TASK TO COMPLETE:
Below are the records. List every line holding the word "algorithms".

EXERCISE INPUTS Block Start

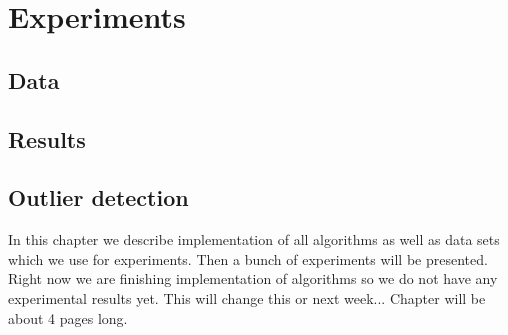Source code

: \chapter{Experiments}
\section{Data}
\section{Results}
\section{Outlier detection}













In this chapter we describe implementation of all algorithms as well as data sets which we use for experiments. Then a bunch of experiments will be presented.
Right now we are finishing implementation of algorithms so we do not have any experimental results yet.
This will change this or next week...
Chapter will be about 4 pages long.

EXERCISE INPUTS Block End

PROBLEM SOLUTION:
In this chapter we describe implementation of all algorithms as well as data sets which we use for experiments. Then a bunch of experiments will be presented.
Right now we are finishing implementation of algorithms so we do not have any experimental results yet.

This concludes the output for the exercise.